Original article published at TasteAtlas.
Considered an iconic symbol of Germany, the pretzel is a type of traditional baked good that is made by combining flour, salt, malt, yeast, and water. The resulting dough is then shaped into the characteristic knotted shape of a pretzel before it is baked to perfection.
Pretzels are often dipped in a lye solution (natronlauge in German) before they are baked, and then they are called laugenbrezel, a Bavarian-style pretzel distinguished by a nice, brown and crispy exterior that surrounds a soft interior.
Coarse salt is the most traditional for sprinkling the surface of the pretzels, but other toppings may also be used such as sesame seeds, pumpkin seeds, sunflower seeds, or poppy seeds. Regional variations of the pretzel abound, with some using fat to obtain a softer dough and others calling for different types of flour such as whole wheat flour or spelt flour.
German pretzels come in both sweet and savory versions, and their texture may range from soft to hard.

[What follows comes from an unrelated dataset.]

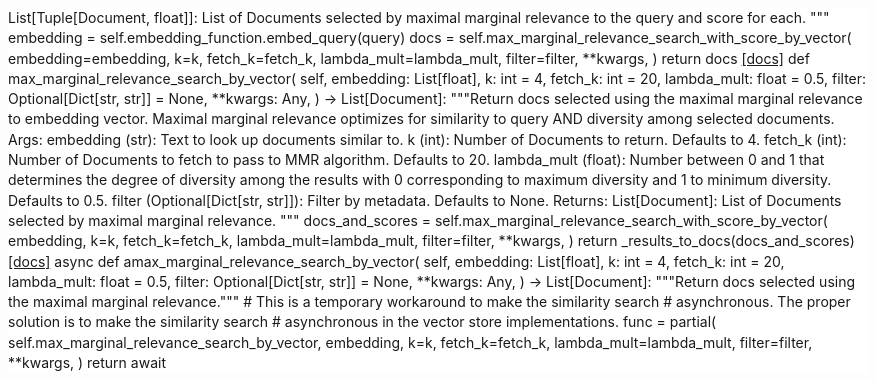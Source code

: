 List[Tuple[Document, float]]: List of Documents selected by maximal marginal                     relevance to the query and score for each.             """             embedding = self.embedding_function.embed_query(query)             docs = self.max_marginal_relevance_search_with_score_by_vector(                 embedding=embedding,                 k=k,                 fetch_k=fetch_k,                 lambda_mult=lambda_mult,                 filter=filter,                 **kwargs,             )             return docs                                        [[docs]](https://python.langchain.com/api_reference/community/vectorstores/langchain_community.vectorstores.kinetica.Kinetica.html#langchain_community.vectorstores.kinetica.Kinetica.max_marginal_relevance_search_by_vector)         def max_marginal_relevance_search_by_vector(             self,             embedding: List[float],             k: int = 4,             fetch_k: int = 20,             lambda_mult: float = 0.5,             filter: Optional[Dict[str, str]] = None,             **kwargs: Any,         ) -> List[Document]:             """Return docs selected using the maximal marginal relevance                 to embedding vector.                  Maximal marginal relevance optimizes for similarity to query AND diversity                 among selected documents.                  Args:                 embedding (str): Text to look up documents similar to.                 k (int): Number of Documents to return. Defaults to 4.                 fetch_k (int): Number of Documents to fetch to pass to MMR algorithm.                     Defaults to 20.                 lambda_mult (float): Number between 0 and 1 that determines the degree                     of diversity among the results with 0 corresponding                     to maximum diversity and 1 to minimum diversity.                     Defaults to 0.5.                 filter (Optional[Dict[str, str]]): Filter by metadata. Defaults to None.                  Returns:                 List[Document]: List of Documents selected by maximal marginal relevance.             """             docs_and_scores = self.max_marginal_relevance_search_with_score_by_vector(                 embedding,                 k=k,                 fetch_k=fetch_k,                 lambda_mult=lambda_mult,                 filter=filter,                 **kwargs,             )                  return _results_to_docs(docs_and_scores)                                        [[docs]](https://python.langchain.com/api_reference/community/vectorstores/langchain_community.vectorstores.kinetica.Kinetica.html#langchain_community.vectorstores.kinetica.Kinetica.amax_marginal_relevance_search_by_vector)         async def amax_marginal_relevance_search_by_vector(             self,             embedding: List[float],             k: int = 4,             fetch_k: int = 20,             lambda_mult: float = 0.5,             filter: Optional[Dict[str, str]] = None,             **kwargs: Any,         ) -> List[Document]:             """Return docs selected using the maximal marginal relevance."""                  # This is a temporary workaround to make the similarity search             # asynchronous. The proper solution is to make the similarity search             # asynchronous in the vector store implementations.             func = partial(                 self.max_marginal_relevance_search_by_vector,                 embedding,                 k=k,                 fetch_k=fetch_k,                 lambda_mult=lambda_mult,                 filter=filter,                 **kwargs,             )             return await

They are usually enjoyed warm as a snack with butter or along with German wurst sausages and a cold German beer on the side for an authentic German experience.
The pretzel is a favorite street snack and a staple at any festival, holiday, and Christmas market in the country. Pretzel’s versatile nature has given rise to numerous variations including New Year’s pretzels (neujahrbrezel), Oktoberfest pretzels (also called wiesnbrezn), and Lent pretzels (fastenbrezeln), among many others.